Task statement: Which lines in the records below hold the word "FTICRMS"? Copy each of them.

Plain-text document sources:

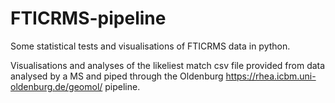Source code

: # FTICRMS-pipeline
Some statistical tests and visualisations of FTICRMS data in python. 

Visualisations and analyses of the likeliest match csv file provided from data analysed by a MS and piped through the Oldenburg https://rhea.icbm.uni-oldenburg.de/geomol/ pipeline. 
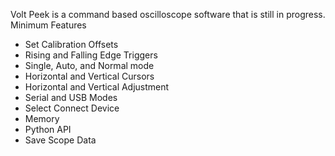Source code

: Volt Peek is a command based oscilloscope software that is still in progress.
Minimum Features
- Set Calibration Offsets
- Rising and Falling Edge Triggers
- Single, Auto, and Normal mode
- Horizontal and Vertical Cursors
- Horizontal and Vertical Adjustment
- Serial and USB Modes
- Select Connect Device
- Memory
- Python API
- Save Scope Data
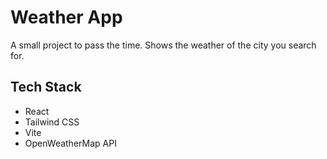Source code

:# Weather App

A small project to pass the time. Shows the weather of the city you search for.

## Tech Stack

- React
- Tailwind CSS
- Vite
- OpenWeatherMap API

Answer box:
: # FTICRMS-pipeline
Some statistical tests and visualisations of FTICRMS data in python. 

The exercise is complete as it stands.